* **EXERCISE AIM**:
Among the entries below, find how many lines carry the word "vspace" and state only that figure.

* **DATA TO USE**:
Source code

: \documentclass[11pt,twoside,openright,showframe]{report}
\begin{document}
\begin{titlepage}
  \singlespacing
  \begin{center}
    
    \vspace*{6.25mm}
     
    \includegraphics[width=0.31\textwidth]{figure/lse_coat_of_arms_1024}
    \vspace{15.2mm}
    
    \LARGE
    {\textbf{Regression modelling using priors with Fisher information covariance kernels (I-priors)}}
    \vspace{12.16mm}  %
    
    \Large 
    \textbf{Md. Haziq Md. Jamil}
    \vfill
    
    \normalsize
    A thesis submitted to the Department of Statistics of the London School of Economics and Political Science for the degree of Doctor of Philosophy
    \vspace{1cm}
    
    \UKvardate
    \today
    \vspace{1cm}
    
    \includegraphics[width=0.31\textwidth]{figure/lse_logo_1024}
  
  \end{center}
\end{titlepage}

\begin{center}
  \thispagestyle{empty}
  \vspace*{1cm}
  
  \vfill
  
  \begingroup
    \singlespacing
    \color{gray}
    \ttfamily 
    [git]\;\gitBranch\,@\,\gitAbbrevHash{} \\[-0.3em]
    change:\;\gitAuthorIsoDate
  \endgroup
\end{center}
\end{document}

* **FINAL ANSWER**:
6